Has New Zealand spread its funding for universities too thinly? Should we instead pursue quality over the quantity of students and institutions? Here, Professor Tim Hazeldine joins the debate, with a bold call for Auckland University to shrink in size and rise in standing.
When you get off the plane at Auckland Airport and go down the escalator to the arrivals area you are confronted with a large poster of a sleek, shiny German saloon car. The slogan reads: "It's amazing what you can come up with when you start with a clean sheet of paper."
Starting with a clean sheet of paper doesn't mean forgetting everything you've ever learnt. But it does mean not saddling yourself with the mistakes of the past - throwing good money after bad. And it does mean responding to today's - even better, tomorrow's - constraints and opportunities; not to search for solutions to obsolete problems.
So what if we applied clean-sheet planning to the nation's university system? There has been some grumbling lately, about squeezes in our funding lowering our standings in international league tables, and even about a "brain drain" of students heading off-shore. I am actually not too worried. On the latter matter: it seems that some parents in our affluent Eastern suburbs are thinking it rather chic to send their children off to Australia, in particular to Melbourne, the "Old Money" university which operates a pastiche of the Oxbridge college system.
Well, good ... luck to them. I can safely assure everyone else that your kids will be well looked after at home. How do I know this? Partly from personal experience. I've taught at some of the better universities and I know that - Oxford excepted - undergraduate education standards are at least as high here as there.
But if so, what is it then that makes these other places "better" than us? This is where our problem is, and our opportunity. The very best students at the best universities in the world are actually no better than the best students at Auckland Uni. Indeed some of them were the best undergrad students at Auckland, before they went off to Stanford or Cambridge or similar to do their PhD research. And underpinning this is the key difference: higher research standards for both the academic staff and the postgraduate students they attract.
So how might we in New Zealand crank up our hiring and admission standards to close this gap?
If we want to try; to cover that clean sheet of paper with a viable plan for an elite, national champion university, we should first, of course, study the top overseas institutions to figure out what they do differently from us.
We would at once find three big points of difference. First, and most striking, is how remarkably small they are. The University of Auckland has about 40,000 students. Harvard has just over half that - 21,000. Cambridge has 18,500; Stanford 11,000; Princeton just 7500 (and 30 Nobel laureates on its present and past faculty). Harvard has a US$32 billion ($40.9 billion) endowment and receives 10 applications for every student place. It could easily expand to match Auckland's size, but it chooses not to. Hmm ...
The second and third points are that all the top campuses have a much higher ratio of postgraduate to undergraduate students, and a higher (academic) staff/student ratio.

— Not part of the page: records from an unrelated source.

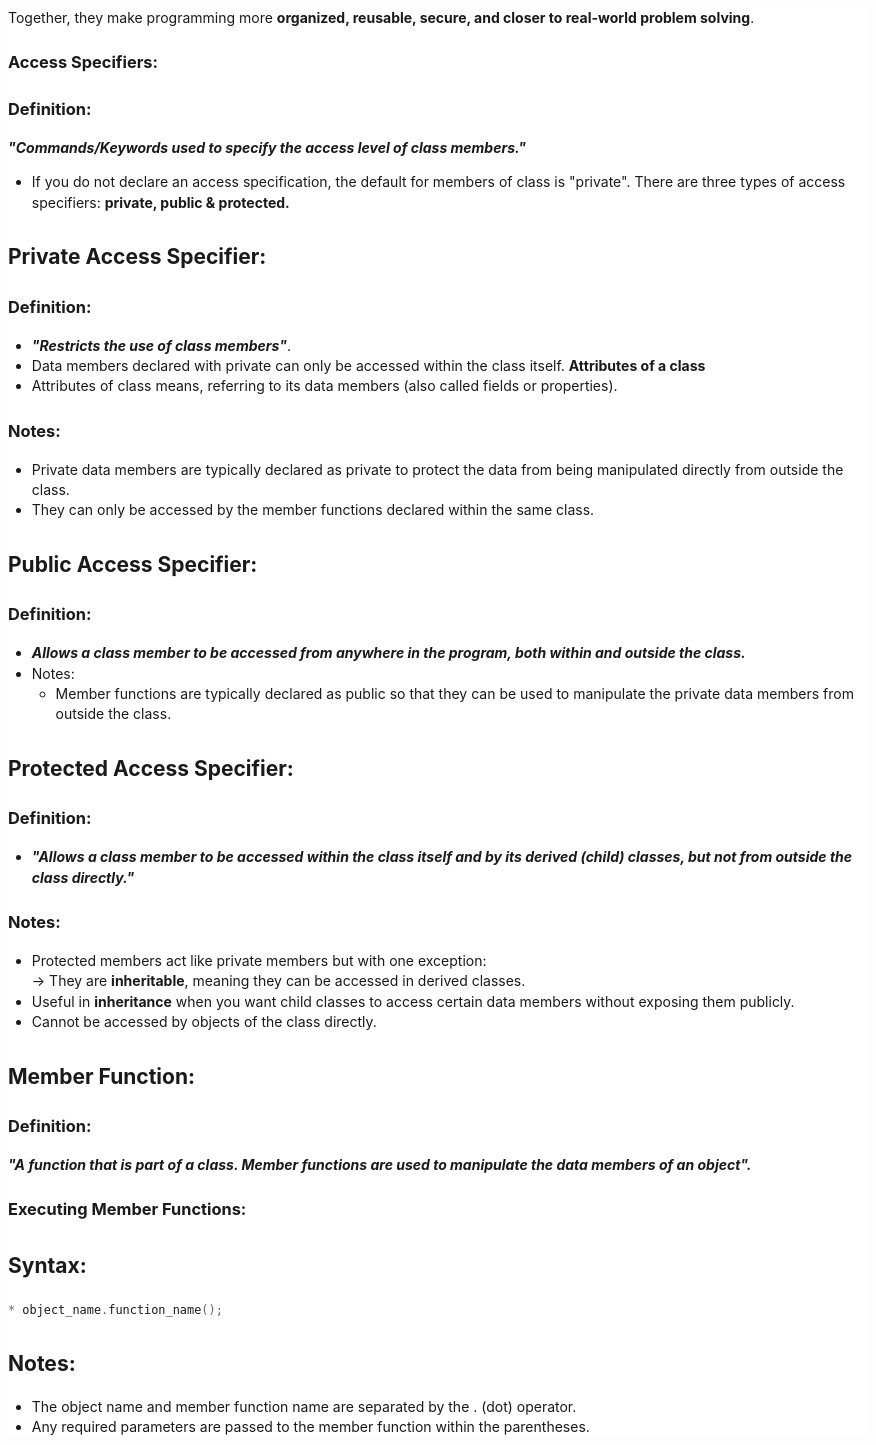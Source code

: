 Together, they make programming more **organized, reusable, secure, and closer to real-world problem solving**.  

### Access Specifiers:
 ### Definition:
_**"Commands/Keywords used to specify the access level of class members."**_
* If you do not declare an access specification, the default for members of class is "private".
There are three types of access specifiers: **private, public & protected.**
##  Private Access Specifier:
 ### Definition:
 *  _**"Restricts the use of class members"**_.
 *   Data members declared with private can only be accessed within the class itself.
 **Attributes of a class**
* Attributes of class means, referring to its data members (also called fields or properties).
### Notes:
   * Private data members are typically declared as private to protect the data from being manipulated directly from outside the class.
   * They can only be accessed by the member functions declared within the same class.
## Public Access Specifier:
 ### Definition:
 *  _**Allows a class member to be accessed from anywhere in the program, both within and outside the class.**_
 * Notes:
   * Member functions are typically declared as public so that they can be used to manipulate the private data members from outside the class.
## Protected Access Specifier:  
### Definition:  
* _**"Allows a class member to be accessed within the class itself and by its derived (child) classes, but not from outside the class directly."**_  

### Notes:  
* Protected members act like private members but with one exception:  
  → They are **inheritable**, meaning they can be accessed in derived classes.  
* Useful in **inheritance** when you want child classes to access certain data members without exposing them publicly.  
* Cannot be accessed by objects of the class directly.  
## Member Function:
 ### Definition:
 _**"A function that is part of a class. Member functions are used to manipulate the data members of an object".**_
### Executing Member Functions:
 ## Syntax:
 ```cpp
 * object_name.function_name();
```
   
 ## Notes:
   * The object name and member function name are separated by the . (dot) operator.
   * Any required parameters are passed to the member function within the parentheses.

These two factors are mutually reinforcing and they clearly have a lot to do with having an overall smaller student body.

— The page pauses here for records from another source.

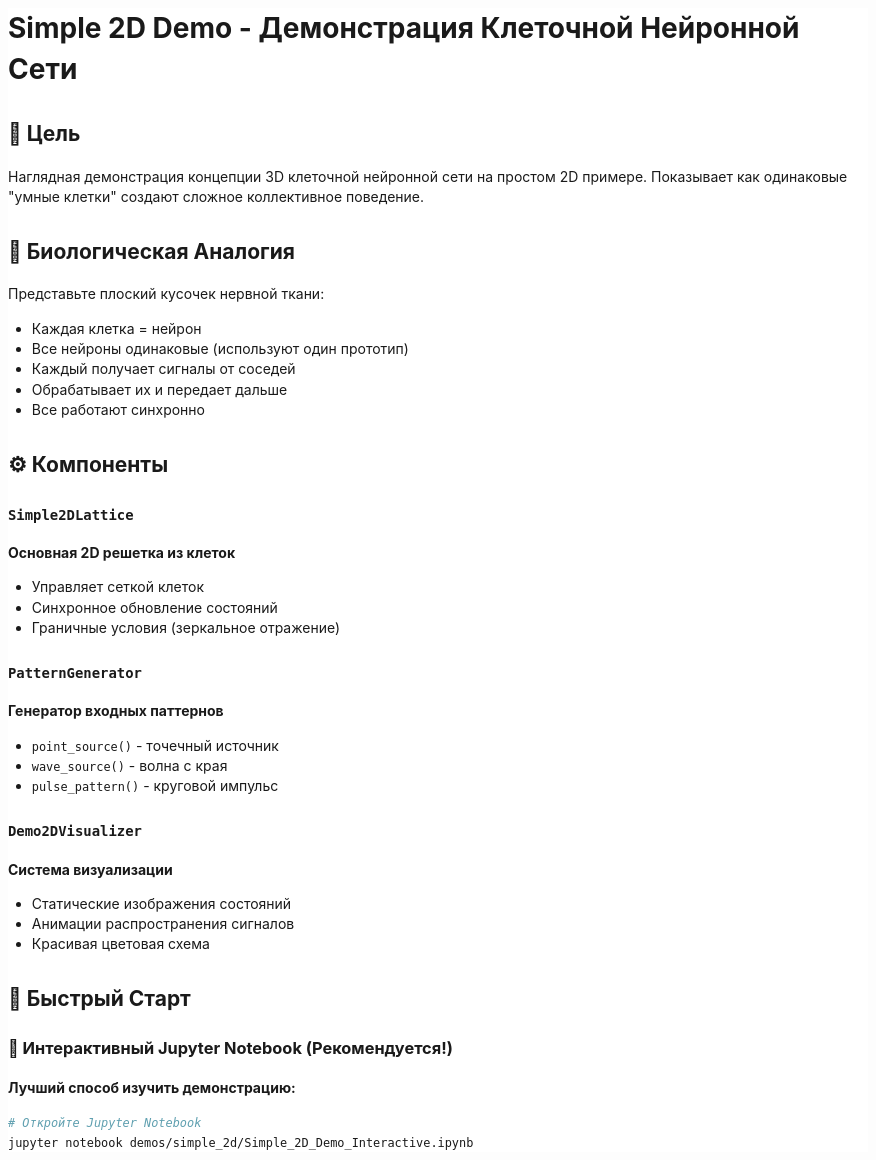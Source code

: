 # Simple 2D Demo - Демонстрация Клеточной Нейронной Сети

## 🎯 Цель

Наглядная демонстрация концепции 3D клеточной нейронной сети на простом 2D примере. Показывает как одинаковые "умные клетки" создают сложное коллективное поведение.

## 🧬 Биологическая Аналогия

Представьте плоский кусочек нервной ткани:

- Каждая клетка = нейрон
- Все нейроны одинаковые (используют один прототип)
- Каждый получает сигналы от соседей
- Обрабатывает их и передает дальше
- Все работают синхронно

## ⚙️ Компоненты

### `Simple2DLattice`

**Основная 2D решетка из клеток**

- Управляет сеткой клеток
- Синхронное обновление состояний
- Граничные условия (зеркальное отражение)

### `PatternGenerator`

**Генератор входных паттернов**

- `point_source()` - точечный источник
- `wave_source()` - волна с края
- `pulse_pattern()` - круговой импульс

### `Demo2DVisualizer`

**Система визуализации**

- Статические изображения состояний
- Анимации распространения сигналов
- Красивая цветовая схема

## 🚀 Быстрый Старт

### 📓 Интерактивный Jupyter Notebook (Рекомендуется!)

**Лучший способ изучить демонстрацию:**

```bash
# Откройте Jupyter Notebook
jupyter notebook demos/simple_2d/Simple_2D_Demo_Interactive.ipynb
```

So here's the plan. We know for sure that we can't spend our way to elite status, even if the Government would give us the money, which they won't. But we don't need to. We don't need any more public funding, but we do need the Government to let us - the University of Auckland - put up our student fees - a lot. Then we would, as economists say, move up the demand curve, reducing student numbers (though with generous scholarships to assist students from poorer families) while maintaining academic staff size to boost the ratio. We would concurrently of course raise entrance standards, both academic and in English language fluency, which should be mandated for both native and ESOL speakers, so the shared discourse can be at a high level of literacy, which it isn't now. The result would be that the demand curve would actually shift up - nothing attracts very bright students more than the prospect of working with other very bright people.

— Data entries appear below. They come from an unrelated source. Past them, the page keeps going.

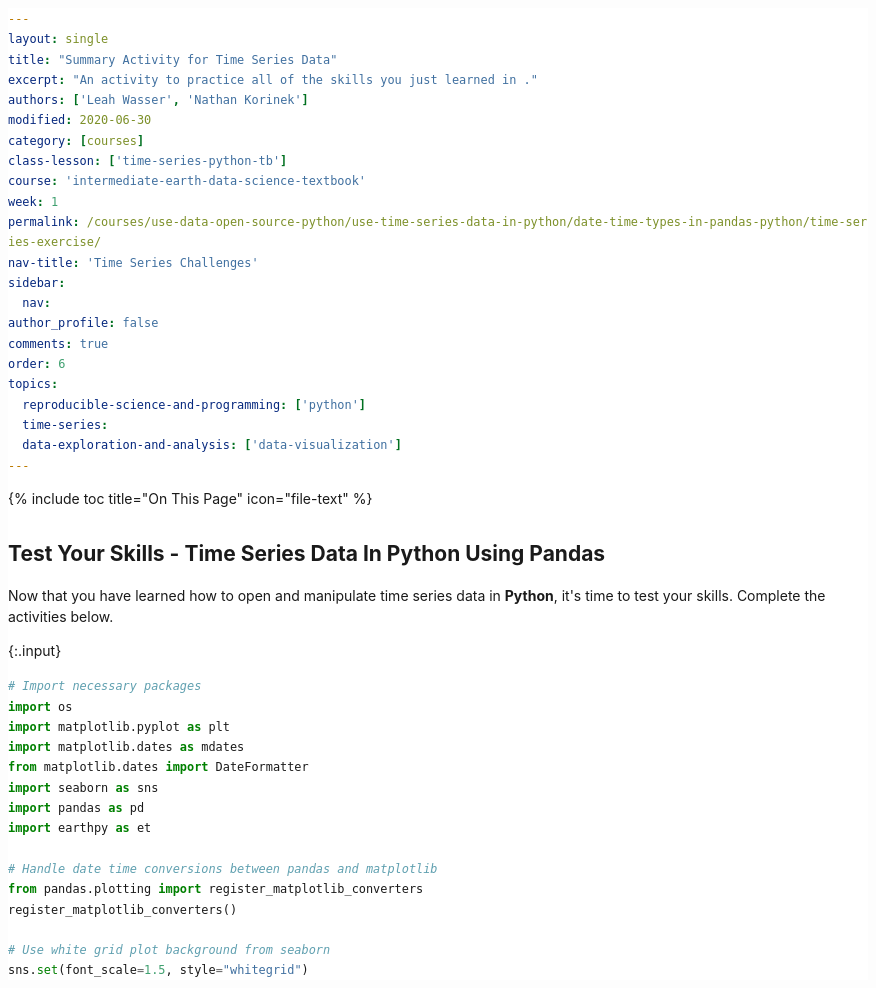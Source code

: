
 ```yaml
---
layout: single
title: "Summary Activity for Time Series Data"
excerpt: "An activity to practice all of the skills you just learned in ."
authors: ['Leah Wasser', 'Nathan Korinek']
modified: 2020-06-30
category: [courses]
class-lesson: ['time-series-python-tb']
course: 'intermediate-earth-data-science-textbook'
week: 1
permalink: /courses/use-data-open-source-python/use-time-series-data-in-python/date-time-types-in-pandas-python/time-series-exercise/
nav-title: 'Time Series Challenges'
sidebar:
  nav:
author_profile: false
comments: true
order: 6
topics:
  reproducible-science-and-programming: ['python']
  time-series:
  data-exploration-and-analysis: ['data-visualization']
---
```


{% include toc title="On This Page" icon="file-text" %}

<div class='notice--success' markdown="1">

## Test Your Skills - Time Series Data In Python Using Pandas 

Now that you have learned how to open and manipulate time series data in **Python**, it's time to test your skills. Complete the activities below.
</div>

{:.input}
```python
# Import necessary packages
import os
import matplotlib.pyplot as plt
import matplotlib.dates as mdates
from matplotlib.dates import DateFormatter
import seaborn as sns
import pandas as pd
import earthpy as et

# Handle date time conversions between pandas and matplotlib
from pandas.plotting import register_matplotlib_converters
register_matplotlib_converters()

# Use white grid plot background from seaborn
sns.set(font_scale=1.5, style="whitegrid")
```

Why Auckland University? Because one part of our past tradition we need to keep is the ideal of widespread general access to tertiary education, and only this city is large enough to offer this from other campuses (AUT, Massey) to free up its colleague (UoA) to go for National Champion status, to the benefit of all. The other universities, or the Manukau or Unitech polytechnics, could also assist our downsizing by taking over our Tamaki campus and the College of Education.
But wouldn't having an elite university be "elitist"? I'd charge people who say this with elitism themselves - there's nothing wrong with the education provided by AUT or Massey or the polys. It's just a matter of horses for courses.
If we implemented this plan we would leap-frog all the Aussie institutions. We'd have the good burghers of Melbourne clamouring to send their kids to Auckland. They'd be most welcome - if they met the standard.
Tim Hazledine is a professor of economics at the University of Auckland.